振り返って声を荒げるダンデに、両目を閉じ 人差し指を額に当てたまま、パトと呼ばれた少年は苦々しげに理由を返した。
「……もう一頭、居ます。奴ら、ペアみたいです……」
「もう一頭!?」ダンデの顔色がいよいよ変わる「まさか……」。
聞こえたわけでもあるまいに、真下から衝撃が突き上がる。
人には十分巨大なはずの船が、大きく横に傾いだ。ダンデの「掴まれ、野郎ども!」の声も間に合わず、甲板の人間が 何人も海に放り出される。
「ヒィ!! キャプテン、助け……!?」
投げ出された内の一人が 海に落ちるより早く、白い大波に呑み込まれた。――否、それは生きている。【クジラ】だ。
「マルティン!!」
ダンデの叫びを面白がって、白い【クジラ】は黒船の帆に潮を吹きつける。
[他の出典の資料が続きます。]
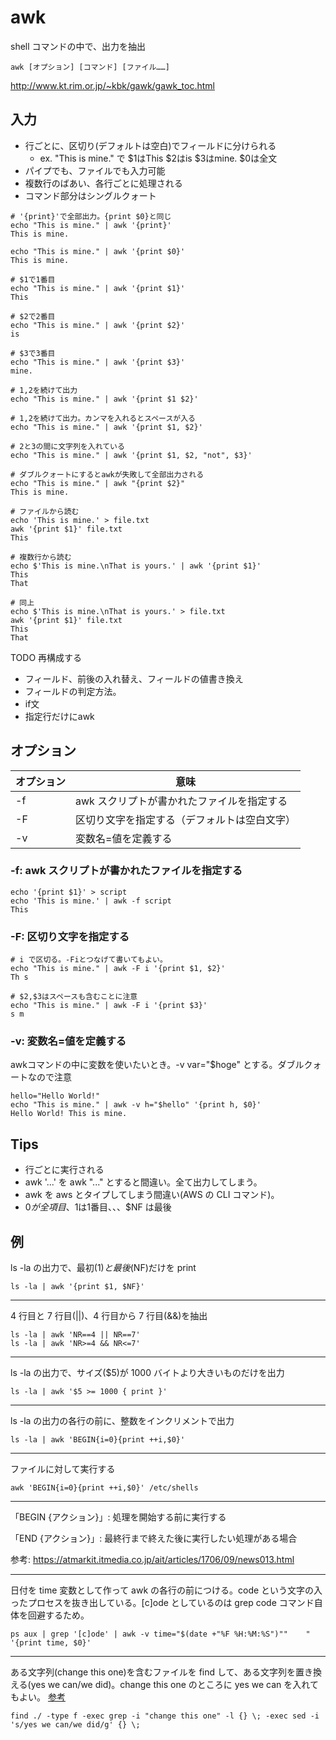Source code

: # awk

shell コマンドの中で、出力を抽出

```
awk [オプション] [コマンド] [ファイル……]
```

http://www.kt.rim.or.jp/~kbk/gawk/gawk_toc.html


## 入力
- 行ごとに、区切り(デフォルトは空白)でフィールドに分けられる
  - ex. "This is mine." で $1はThis $2はis $3はmine. $0は全文
- パイプでも、ファイルでも入力可能
- 複数行のばあい、各行ごとに処理される
- コマンド部分はシングルクォート

```
# '{print}'で全部出力。{print $0}と同じ
echo "This is mine." | awk '{print}'
This is mine.

echo "This is mine." | awk '{print $0}'
This is mine.

# $1で1番目
echo "This is mine." | awk '{print $1}'
This

# $2で2番目
echo "This is mine." | awk '{print $2}'
is

# $3で3番目
echo "This is mine." | awk '{print $3}'
mine.

# 1,2を続けて出力
echo "This is mine." | awk '{print $1 $2}'

# 1,2を続けて出力。カンマを入れるとスペースが入る
echo "This is mine." | awk '{print $1, $2}'

# 2と3の間に文字列を入れている
echo "This is mine." | awk '{print $1, $2, "not", $3}'

# ダブルクォートにするとawkが失敗して全部出力される
echo "This is mine." | awk "{print $2}"
This is mine.

# ファイルから読む
echo 'This is mine.' > file.txt
awk '{print $1}' file.txt
This

# 複数行から読む
echo $'This is mine.\nThat is yours.' | awk '{print $1}'
This
That

# 同上
echo $'This is mine.\nThat is yours.' > file.txt
awk '{print $1}' file.txt
This
That
```

TODO 再構成する
- フィールド、前後の入れ替え、フィールドの値書き換え
- フィールドの判定方法。
- if文
- 指定行だけにawk


## オプション

| オプション | 意味                                         |
| ---------- | -------------------------------------------- |
| -f         | awk スクリプトが書かれたファイルを指定する   |
| -F         | 区切り文字を指定する（デフォルトは空白文字） |
| -v         | 変数名=値を定義する                          |


### -f: awk スクリプトが書かれたファイルを指定する

```
echo '{print $1}' > script
echo 'This is mine.' | awk -f script
This
```

### -F: 区切り文字を指定する

```
# i で区切る。-Fiとつなげて書いてもよい。
echo "This is mine." | awk -F i '{print $1, $2}'
Th s

# $2,$3はスペースも含むことに注意
echo "This is mine." | awk -F i '{print $3}'
s m

```

### -v: 変数名=値を定義する

awkコマンドの中に変数を使いたいとき。-v var="$hoge" とする。ダブルクォートなので注意
```
hello="Hello World!"
echo "This is mine." | awk -v h="$hello" '{print h, $0}'
Hello World! This is mine.
```



## Tips

- 行ごとに実行される
- awk '...' を awk "..." とすると間違い。全て出力してしまう。
- awk を aws とタイプしてしまう間違い(AWS の CLI コマンド)。
- $0 が全項目、$1は1番目、、、$NF は最後

## 例

ls -la の出力で、最初($1)と最後($NF)だけを print

```
ls -la | awk '{print $1, $NF}'
```

---

4 行目と 7 行目(||)、4 行目から 7 行目(&&)を抽出

```
ls -la | awk 'NR==4 || NR==7'
ls -la | awk 'NR>=4 && NR<=7'
```

---

ls -la の出力で、サイズ($5)が 1000 バイトより大きいものだけを出力

```
ls -la | awk '$5 >= 1000 { print }'
```

---

ls -la の出力の各行の前に、整数をインクリメントで出力

```
ls -la | awk 'BEGIN{i=0}{print ++i,$0}'
```

---

ファイルに対して実行する

```
awk 'BEGIN{i=0}{print ++i,$0}' /etc/shells
```

---

「BEGIN {アクション}」: 処理を開始する前に実行する

「END {アクション}」: 最終行まで終えた後に実行したい処理がある場合

参考: https://atmarkit.itmedia.co.jp/ait/articles/1706/09/news013.html

---

日付を time 変数として作って awk の各行の前につける。code という文字の入ったプロセスを抜き出している。[c]ode としているのは grep code コマンド自体を回避するため。

```
ps aux | grep '[c]ode' | awk -v time="$(date +"%F %H:%M:%S")""    " '{print time, $0}'
```

---

ある文字列(change this one)を含むファイルを find して、ある文字列を置き換える(yes we can/we did)。change this one のところに yes we can を入れてもよい。 [参考](https://stackoverflow.com/questions/13838973/using-find-grep-and-sed-together)

```
find ./ -type f -exec grep -i "change this one" -l {} \; -exec sed -i 's/yes we can/we did/g' {} \;
```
またもや振り落とされる人間を、黒い【クジラ】が大口を開けて待っていた。
「畜生が……遊んでやがる」
ギリ、と奥歯を噛み締め、ダンデは船室に飛び込んでいった。
――一方、すっかり人数の減った甲板では。
「ひぃやあああああ!! だから逃げようって 言ったのにぃいい!!」
「いやぁ、チョミィの言う通りだったな! こりゃ死ぬわ、ギャハハハ!」
「何で笑ってん……いやもう 笑うしかないね! アハハハハ!」
シュラウドに どうにかしがみついて、レイネルとチョミィはただ 振り回されているだけだった。これほど早く フラグが回収されてしまうとは。
「だってさ、大砲が効いてないんだよ? 人間が対抗できる相手じゃないよぉ」
生涯に一度拝めるかという水準の 立派な帆船が、子どもの浮かべた木っ葉舟のように弄ばれている。ひっくり返されるのも時間の問題だ。
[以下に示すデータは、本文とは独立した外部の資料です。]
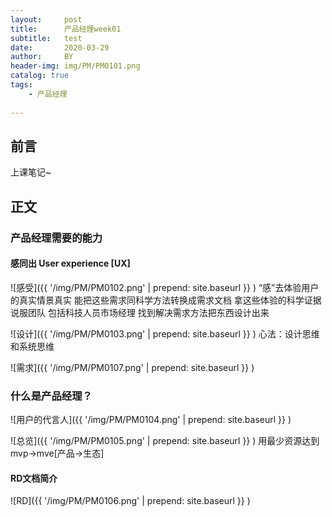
 ```yaml
---
layout:     post
title:      产品经理week01
subtitle:   test
date:       2020-03-29
author:     BY
header-img: img/PM/PM0101.png
catalog: true
tags:
    - 产品经理
    
---
```



## 前言
上课笔记~

## 正文

### 产品经理需要的能力
#### 感同出 User experience [UX]

![感受]({{ '/img/PM/PM0102.png' | prepend: site.baseurl }} )
“感”去体验用户的真实情景真实
能把这些需求同科学方法转换成需求文档
拿这些体验的科学证据说服团队
包括科技人员市场经理
找到解决需求方法把东西设计出来

![设计]({{ '/img/PM/PM0103.png' | prepend: site.baseurl }} )
心法：设计思维和系统思维

![需求]({{ '/img/PM/PM0107.png' | prepend: site.baseurl }} )

### 什么是产品经理？

![用户的代言人]({{ '/img/PM/PM0104.png' | prepend: site.baseurl }} )

![总览]({{ '/img/PM/PM0105.png' | prepend: site.baseurl }} )
用最少资源达到mvp→mve[产品→生态]


#### RD文档简介
![RD]({{ '/img/PM/PM0106.png' | prepend: site.baseurl }} )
泣き笑いを浮かべるチョミィを指差し、ひとしきり笑ったあと、レイネルは真顔に戻る。
「そいつは違うぜ、チョミィ。人間が『一人で』対抗できる相手じゃねぇってだけだ」
甲板の上に転がる何かを見つけ、ちらりと船室側を窺う。
「あたしも、一人じゃダメだ。手伝え チョミィ!」
「ええ!? あの状態の甲板に降りるの!? マジで死ぬよ!?」
「どうせ死ぬなら、チョミィと一緒がいい」
「ここで そーいうセリフ吐いちゃう!? 僕の前では死なせないよっ!!」
「やだ、ステキ……(はぁと)」
「こんな人前で、何言わせんの おバカー!!」
真っ赤になりながらも、素直にレイネルについてシュラウドを滑り降りてくるチョミィを確認しつつ、揺れに耐える。
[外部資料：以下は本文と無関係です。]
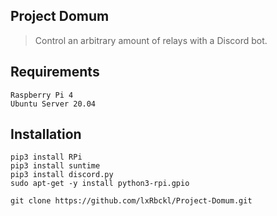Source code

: ## Project Domum
> Control an arbitrary amount of relays with a Discord bot.

## Requirements
```
Raspberry Pi 4
Ubuntu Server 20.04
```

## Installation
```
pip3 install RPi
pip3 install suntime
pip3 install discord.py
sudo apt-get -y install python3-rpi.gpio

git clone https://github.com/lxRbckl/Project-Domum.git
```
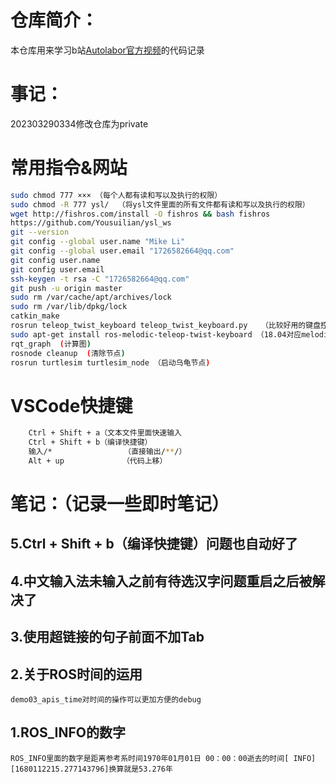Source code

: # 仓库简介：

本仓库用来学习b站[Autolabor官方视频](https://space.bilibili.com/194110480)的代码记录

# 事记：

202303290334修改仓库为private

# 常用指令&网站

```bash
sudo chmod 777 ××× （每个人都有读和写以及执行的权限）
sudo chmod -R 777 ysl/  （将ysl文件里面的所有文件都有读和写以及执行的权限）
wget http://fishros.com/install -O fishros && bash fishros
https://github.com/Yousuilian/ysl_ws
git --version
git config --global user.name "Mike Li"
git config --global user.email "1726582664@qq.com"
git config user.name
git config user.email
ssh-keygen -t rsa -C "1726582664@qq.com"
git push -u origin master
sudo rm /var/cache/apt/archives/lock
sudo rm /var/lib/dpkg/lock
catkin_make
rosrun teleop_twist_keyboard teleop_twist_keyboard.py   （比较好用的键盘控制）
sudo apt-get install ros-melodic-teleop-twist-keyboard （18.04对应melodic)
rqt_graph  (计算图)
rosnode cleanup  (清除节点)
rosrun turtlesim turtlesim_node （启动乌龟节点)
```

# VSCode快捷键

```bash
    Ctrl + Shift + a（文本文件里面快速输入 
    Ctrl + Shift + b（编译快捷键）
    输入/*                （直接输出/**/）
    Alt + up             （代码上移）
```

# 笔记：（记录一些即时笔记）

## 5.Ctrl + Shift + b（编译快捷键）问题也自动好了

## 4.中文输入法未输入之前有待选汉字问题重启之后被解决了

## 3.使用超链接的句子前面不加Tab

## 2.关于ROS时间的运用

    demo03_apis_time对时间的操作可以更加方便的debug

## 1.ROS_INFO的数字

    ROS_INFO里面的数字是距离参考系时间1970年01月01日 00：00：00逝去的时间[ INFO] [1680112215.277143796]换算就是53.276年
「……ちょっと足場悪ィけど、転がってる中に火薬の樽があったはず。確か 赤いのがそうだった……お、アレだ、こっち来たぜ」
「火薬樽だけあっても どうするのさ」
「いいからいいから! 片っ端から投げ込んでいくぞ」
「海に投げ入れちゃったら、みんなダメになっちゃうんじゃ……」
納得できない顔のまま、ヒョイヒョイとチョミィは 赤い樽を【クジラ】たちの泳ぐ海へと放り込んでいく。レイネルだけでは、きっと間に合わなかった。
「ファイヤーッッ!!」
《悪魔狩り》の咆哮と共に、大砲とはまた違った砲撃が放たれる。
海面に浮かぶ火薬樽が 次々に爆ぜ上がった。
「ダメになる前に 間に合ったみてーだな」
先刻より切羽詰まった悲鳴が 海上から飛んでくる。どちらの【クジラ】が上げた叫声かまでは分からないが、彼らの警戒心を煽ることはできたようだ。
白い【クジラ】は早々に海中へと姿を消す。黒い【クジラ】は 一度 尾ビレを【チェバの女王号】に叩きつけてから、連れ合いの後を追って消えていった。
燃える火薬樽の残骸と、無様にひしゃげた巨大な黒船だけが 静まり返った海上に浮かぶ。誰一人、歓声を上げる余裕はない。
「……『オセロ』と『デスデモーナ』か」
構えていた擲弾発射器を下ろし、ダンデは二頭の【クジラ】が消えた先を睨みつけている。
「覚えたぞ、賞金首ども……いずれ血祭りに上げてやる」
船体への損傷は激しいが、動かなくなったわけではないらしい。「すぐ港に向かえ」と指示を飛ばし、ぐるりと荒れた甲板を見回す。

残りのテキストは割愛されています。